▸ **What this task involves**
Show each line of the listing in which the word "support" occurs.
━━━━━ Excerpted data ━━━━━
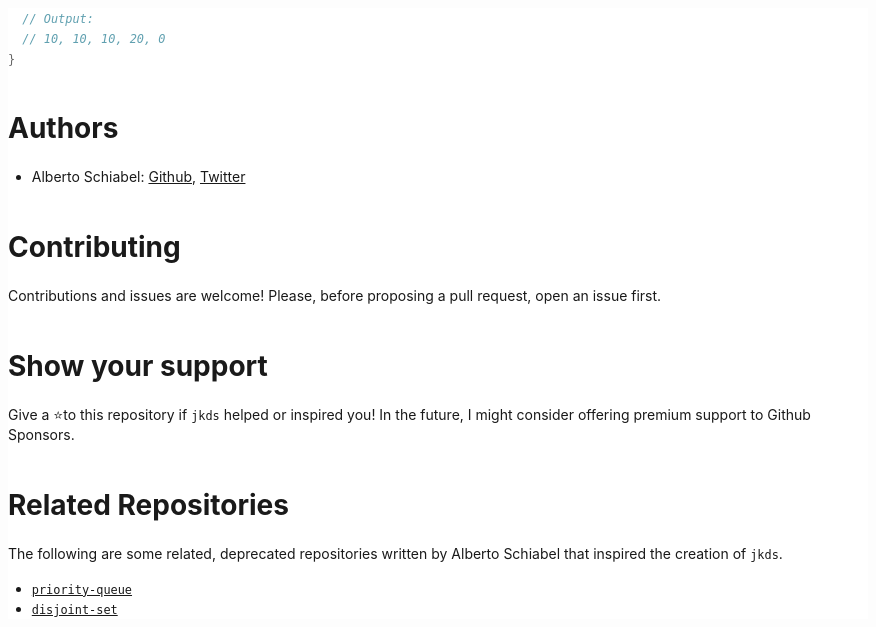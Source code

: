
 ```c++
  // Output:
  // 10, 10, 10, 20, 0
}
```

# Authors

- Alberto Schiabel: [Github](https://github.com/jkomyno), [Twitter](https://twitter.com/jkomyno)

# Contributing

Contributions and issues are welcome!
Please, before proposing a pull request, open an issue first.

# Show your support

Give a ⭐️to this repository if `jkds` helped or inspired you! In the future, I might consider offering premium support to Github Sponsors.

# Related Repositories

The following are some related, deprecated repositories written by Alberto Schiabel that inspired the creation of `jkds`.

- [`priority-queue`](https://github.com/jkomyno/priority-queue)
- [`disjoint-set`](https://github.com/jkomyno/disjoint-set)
━━━━━
▸ **Exercise result**
# Show your support
Give a ⭐️to this repository if `jkds` helped or inspired you! In the future, I might consider offering premium support to Github Sponsors.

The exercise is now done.